PROJECT SUMMARY The neuropsychiatric disorders schizophrenia and autism together affect over 15% of children in the United States, representing a significant public health concern. Development of effective therapeutics and diagnostic tools for these disorders has been hindered by our incomplete understanding of their complex neurodevelopmental etiologies. Gene expression variation is a common attribute of these disorders, thought to arise from developmental stage- and tissue-specific RNA regulation during neurodevelopment. New genome- wide mapping strategies have identified a connection between R-loops (a three-stranded nucleic acid structure containing a DNA/RNA hybrid) and transcriptional regulation, suggesting a possible link between R-loops and gene expression variation. However, R-loops have never before been characterized on a genome-wide scale in the human brain, precluding research studying their role in neurodevelopmental illnesses. Our research has showed that R-loops may poise developmental genes for transcription during neural differentiation, and our immediate goal is to test this hypothesis by leveraging human induced pluripotent stem cell (hiPSC)-based models to functionally manipulate R-loop levels. Specifically, we aim to reduce R-loop levels in hiPSC-derived neural progenitor cells and measure the effect this has on transcription, differentiation, and ability of neural cells to form functional synapses. We aim to identify a causal mechanism of this R-loop-mediated transcriptional poising by exploring the hypothesis that R-loops stall RNA polymerase II, as stalled RNA polymerase II is thought to keep developmental genes transcriptionally inactive but ready for expression upon developmental cues. Importantly, we will map R-loops genome-wide for the first time in the developing human brain, and link R-loop distributional shifts during human neurogenesis with neurodevelopmental disease-associated gene expression signatures.
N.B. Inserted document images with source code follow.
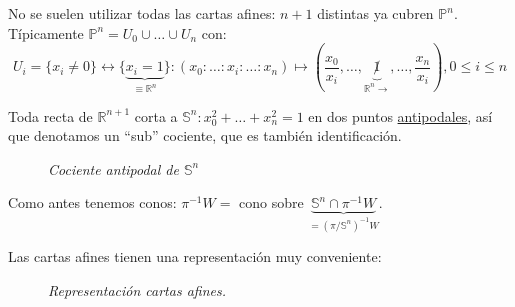 \begin{defi}
No se suelen utilizar todas las cartas afines: $n + 1$ distintas ya cubren $\mathbb{P}^{n}$. Típicamente $\mathbb{P}^{n} = U_0 \cup \ldots \cup U_n$ con:
\[
    U_i = \{x_i \neq 0\} \leftrightarrow \{\underbrace{x_i = 1}_{\equiv \mathbb{R}^n}\}: \left( x_0 : \ldots : x_i : \ldots : x_n \right) \mapsto \left( \frac{x_0}{x_i}, \ldots, \underbrace{\not1}_{\mathbb{R}^n \rightarrow}, \ldots, \frac{x_n}{x_i} \right), 0 \le i \le n
\]
\end{defi}

\begin{prop}
    Toda recta de $\mathbb{R}^{n + 1}$ corta a $\mathbb{S}^{n}: x_0^2 + \ldots + x_n^2 = 1$ en dos puntos \underline{antipodales}, así que denotamos un ``sub'' cociente, que es también identificación.
    \begin{figure}[H]
        \centering
        \caption{\textit{Cociente antipodal de $\mathbb{S}^n$}}
        \label{fig:cociente_antipodal_Sn}
    \end{figure}
\end{prop}
\begin{demo} 
    Como antes tenemos conos: $\pi^{-1}W = $ cono sobre $\underbrace{\mathbb{S}^n \cap \pi^{-1}W}_{= \left( \pi / \mathbb{S}^n \right)^{-1} W}$.
\end{demo}
\begin{obs}
    Las cartas afines tienen una representación muy conveniente:
    \begin{figure}[H]
        \centering
        \caption{\textit{Representación cartas afines.}}
        \label{fig:representacion-cartas-afines}
    \end{figure}
\end{obs}

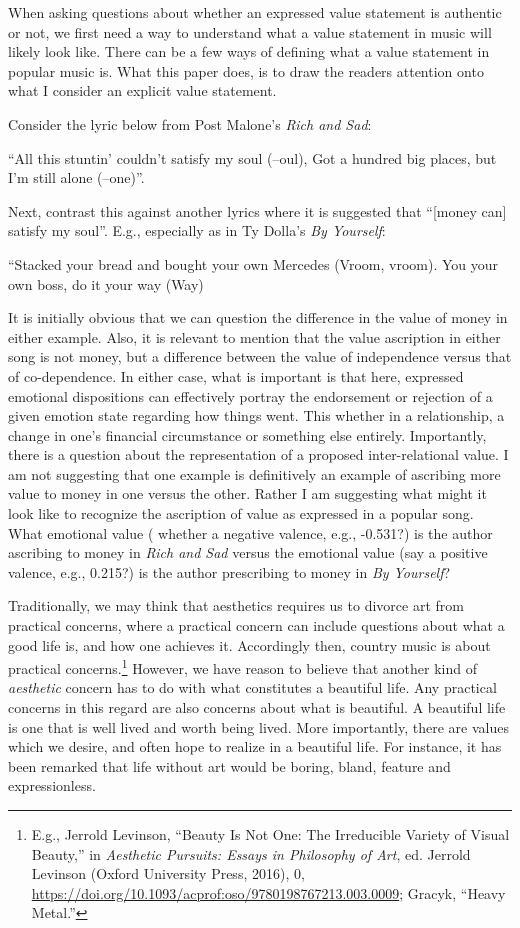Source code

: \documentclass[phdthesis,12pt,final,a4paper]{wuthesis}
\theoremstyle{definition}
\theoremstyle{definition}
\theoremstyle{definition}
\theoremstyle{definition}
\theoremstyle{remark}
\begin{document}
When asking questions about whether an expressed value statement is authentic or not, we first need a way to understand what a value statement in music will likely look like. There can be a few ways of defining what a value statement in popular music is. What this paper does, is to draw the readers attention onto what I consider an explicit value statement.

Consider the lyric below from Post Malone's \emph{Rich and Sad}:

\label{stuntin}
``All this stuntin' couldn't satisfy my soul (--oul), Got a hundred big places, but I'm still alone (--one)''.

Next, contrast this against another lyrics where it is suggested that ``{[}money can{]} satisfy my soul''. E.g., especially as in Ty Dolla's \emph{By Yourself}:

\label{boss}
``Stacked your bread and bought your own Mercedes (Vroom, vroom). You your own boss, do it your way (Way)

It is initially obvious that we can question the difference in the value of money in either example. Also, it is relevant to mention that the value ascription in either song is not money, but a difference between the value of independence versus that of co-dependence. In either case, what is important is that here, expressed emotional dispositions can effectively portray the endorsement or rejection of a given emotion state regarding how things went. This whether in a relationship, a change in one's financial circumstance or something else entirely. Importantly, there is a question about the representation of a proposed inter-relational value. I am not suggesting that one example is definitively an example of ascribing more value to money in one versus the other. Rather I am suggesting what might it look like to recognize the ascription of value as expressed in a popular song. What emotional value ( whether a negative valence, e.g., -0.531?) is the author ascribing to money in \emph{Rich and Sad} versus the emotional value (say a positive valence, e.g., 0.215?) is the author prescribing to money in \emph{By Yourself}?

Traditionally, we may think that aesthetics requires us to divorce art from practical concerns, where a practical concern can include questions about what a good life is, and how one achieves it. Accordingly then, country music is about practical concerns.\footnote{E.g., Jerrold Levinson, {``Beauty Is {Not One}: {The Irreducible Variety} of {Visual Beauty},''} in \emph{Aesthetic {Pursuits}: {Essays} in {Philosophy} of {Art}}, ed. Jerrold Levinson (Oxford University Press, 2016), 0, \url{https://doi.org/10.1093/acprof:oso/9780198767213.003.0009}; Gracyk, {``Heavy Metal.''}} However, we have reason to believe that another kind of \emph{aesthetic} concern has to do with what constitutes a beautiful life. Any practical concerns in this regard are also concerns about what is beautiful. A beautiful life is one that is well lived and worth being lived. More importantly, there are values which we desire, and often hope to realize in a beautiful life. For instance, it has been remarked that life without art would be boring, bland, feature and expressionless.
\end{document}
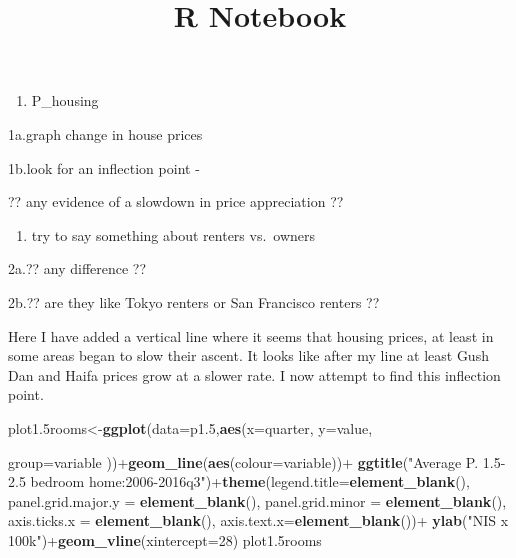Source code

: \documentclass[]{article}
\title{R Notebook}
\author{}
\date{}
\newenvironment{Shaded}{\begin{snugshade}}{\end{snugshade}}
\newcommand{\KeywordTok}[1]{\textcolor[rgb]{0.13,0.29,0.53}{\textbf{{#1}}}}
\newcommand{\DataTypeTok}[1]{\textcolor[rgb]{0.13,0.29,0.53}{{#1}}}
\newcommand{\DecValTok}[1]{\textcolor[rgb]{0.00,0.00,0.81}{{#1}}}
\newcommand{\FloatTok}[1]{\textcolor[rgb]{0.00,0.00,0.81}{{#1}}}
\newcommand{\StringTok}[1]{\textcolor[rgb]{0.31,0.60,0.02}{{#1}}}
\newcommand{\NormalTok}[1]{{#1}}
\providecommand{\tightlist}{%
  \setlength{\itemsep}{0pt}\setlength{\parskip}{0pt}}
\begin{document}
\maketitle

\begin{enumerate}
\def\labelenumi{\arabic{enumi}.}
\tightlist
\item
  P\_housing
\end{enumerate}

1a.graph change in house prices

1b.look for an inflection point -

?? any evidence of a slowdown in price appreciation ??

\begin{enumerate}
\def\labelenumi{\arabic{enumi}.}
\setcounter{enumi}{1}
\tightlist
\item
  try to say something about renters vs.~owners
\end{enumerate}

2a.?? any difference ??

2b.?? are they like Tokyo renters or San Francisco renters ??

Here I have added a vertical line where it seems that housing prices, at
least in some areas began to slow their ascent. It looks like after my
line at least Gush Dan and Haifa prices grow at a slower rate. I now
attempt to find this inflection point.

\begin{Shaded}
\begin{Highlighting}[]
\NormalTok{plot1.5rooms<-}\KeywordTok{ggplot}\NormalTok{(}\DataTypeTok{data=}\NormalTok{p1}\FloatTok{.5}\NormalTok{,}\KeywordTok{aes}\NormalTok{(}\DataTypeTok{x=}\NormalTok{quarter,}
                     \DataTypeTok{y=}\NormalTok{value,}
                    
                     \DataTypeTok{group=}\NormalTok{variable}
                     \NormalTok{))+}\KeywordTok{geom_line}\NormalTok{(}\KeywordTok{aes}\NormalTok{(}\DataTypeTok{colour=}\NormalTok{variable))+}
\StringTok{                     }\KeywordTok{ggtitle}\NormalTok{(}\StringTok{"Average P. 1.5-2.5 bedroom home:2006-2016q3"}\NormalTok{)+}\KeywordTok{theme}\NormalTok{(}\DataTypeTok{legend.title=}\KeywordTok{element_blank}\NormalTok{(),}
                   \DataTypeTok{panel.grid.major.y =} \KeywordTok{element_blank}\NormalTok{(),}
                   \DataTypeTok{panel.grid.minor =} \KeywordTok{element_blank}\NormalTok{(),}
                   \DataTypeTok{axis.ticks.x =} \KeywordTok{element_blank}\NormalTok{(),}
                   \DataTypeTok{axis.text.x=}\KeywordTok{element_blank}\NormalTok{())+}\StringTok{ }\KeywordTok{ylab}\NormalTok{(}\StringTok{"NIS x 100k"}\NormalTok{)+}\KeywordTok{geom_vline}\NormalTok{(}\DataTypeTok{xintercept=}\DecValTok{28}\NormalTok{)}
\NormalTok{plot1.5rooms}
\end{Highlighting}
\end{Shaded}
\end{document}
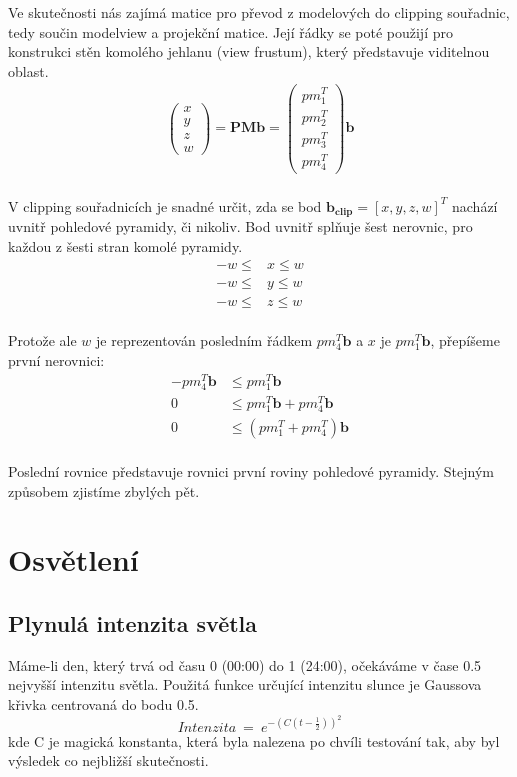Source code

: \documentclass{zcu_sp}
\begin{document}
Ve skutečnosti nás zajímá matice pro převod z modelových do clipping souřadnic, tedy součin modelview a projekční matice. Její řádky se poté použijí pro konstrukci stěn komolého jehlanu (view frustum), který představuje viditelnou oblast.
\begin{align*}
\begin{pmatrix}x\\y\\z\\w\end{pmatrix} = \mathbf{PM} \mathbf{b} = \begin{pmatrix}pm_1^T\\pm_2^T\\pm_3^T\\pm_4^T\end{pmatrix} \mathbf{b}\\
\end{align*}

V clipping souřadnicích je snadné určit, zda se bod $\mathbf{b_{clip}} = \left[
x, y, z, w \right]^T$ nachází uvnitř pohledové pyramidy, či nikoliv. Bod uvnitř splňuje šest nerovnic, pro každou z šesti stran komolé pyramidy.
\begin{align*}
-w \leq & x \leq w \\
-w \leq & y \leq w \\
-w \leq & z \leq w \\
\end{align*}

Protože ale $w$ je reprezentován posledním řádkem $pm_4^T \mathbf{b}$ a $x$ je $pm_1^T \mathbf{b}$, přepíšeme první nerovnici:
\begin{align*}
-pm_4^T \mathbf{b} &\leq pm_1^T \mathbf{b} \\ 
0 &\leq pm_1^T \mathbf{b} + pm_4^T \mathbf{b} \\
0 &\leq (pm_1^T + pm_4^T) \mathbf{b} \\
\end{align*}

Poslední rovnice představuje rovnici první roviny pohledové pyramidy. Stejným způsobem zjistíme zbylých pět. 







\section{Osvětlení}
\subsection{Plynulá intenzita světla}
Máme-li den, který trvá od času 0 (00:00) do 1 (24:00), očekáváme v čase 0.5
nejvyšší intenzitu světla. Použitá funkce určující intenzitu slunce je Gaussova
křivka centrovaná do bodu 0.5.
$$
Intenzita~=~e^{- (C(t - \frac{1}{2}))^2}
$$
kde C je magická konstanta, která byla nalezena po chvíli testování tak, aby
byl výsledek co nejbližší skutečnosti.
\end{document}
Here, we will use cutting-edge techniques, including DNA/RNA immunoprecipitation followed by next- generation sequencing, to achieve these goals. These first steps toward understanding R-loop function in neural cells will facilitate our long-term objective to uncover the epigenetic mechanisms of aberrant RNA regulation in neuropsychiatric illness, in order to improve diagnostics and identify novel therapeutic targets for these illnesses.

项目概要 神经精神疾病精神分裂症和自闭症共同影响了超过 15% 的儿童 美国，代表着重大的公共卫生问题。开发有效的治疗方法和 由于我们对其复杂性的不完全了解，这些疾病的诊断工具受到阻碍 神经发育病因学。基因表达变异是这些疾病的共同属性，被认为是 由神经发育过程中发育阶段和组织特异性 RNA 调节产生。新基因组- 广泛的作图策略已经确定了 R 环（三链核酸结构 包含 DNA/RNA 杂合体）和转录调控，表明 R 环和转录调控之间可能存在联系 基因表达变异。然而，R 环以前从未在全基因组范围内被表征过。 人类大脑，排除了研究它们在神经发育疾病中的作用的研究。我们的研究有 研究表明，R 环可能会在神经分化过程中平衡发育基因的转录，并且我们的研究 近期目标是利用基于人类诱导多能干细胞 (hiPSC) 的技术来检验这一假设 模型来功能性地操纵 R 环水平。具体来说，我们的目标是降低 hiPSC 衍生的 R 环水平 神经祖细胞并测量其对神经细胞转录、分化和能力的影响 形成功能性突触。我们的目标是确定这种 R 环介导的转录的因果机制 通过探索 R 环使 RNA 聚合酶 II 失速的假设，正如人们认为的那样，R 环使 RNA 聚合酶 II 失速 保持发育基因转录失活，但准备好根据发育线索表达。 重要的是，我们将首次在发育中的人类大脑中绘制全基因组范围的 R 环图谱，并将 R 环连接起来 人类神经发生过程中神经发育疾病相关基因表达的分布变化 签名。在这里，我们将使用尖端技术，包括 DNA/RNA 免疫沉淀，然后是- 世代测序，以实现这些目标。理解神经网络中 R 环函数的第一步 细胞将促进我们的长期目标，即揭示异常 RNA 调控的表观遗传机制 神经精神疾病，以改进诊断并确定这些疾病的新治疗靶点。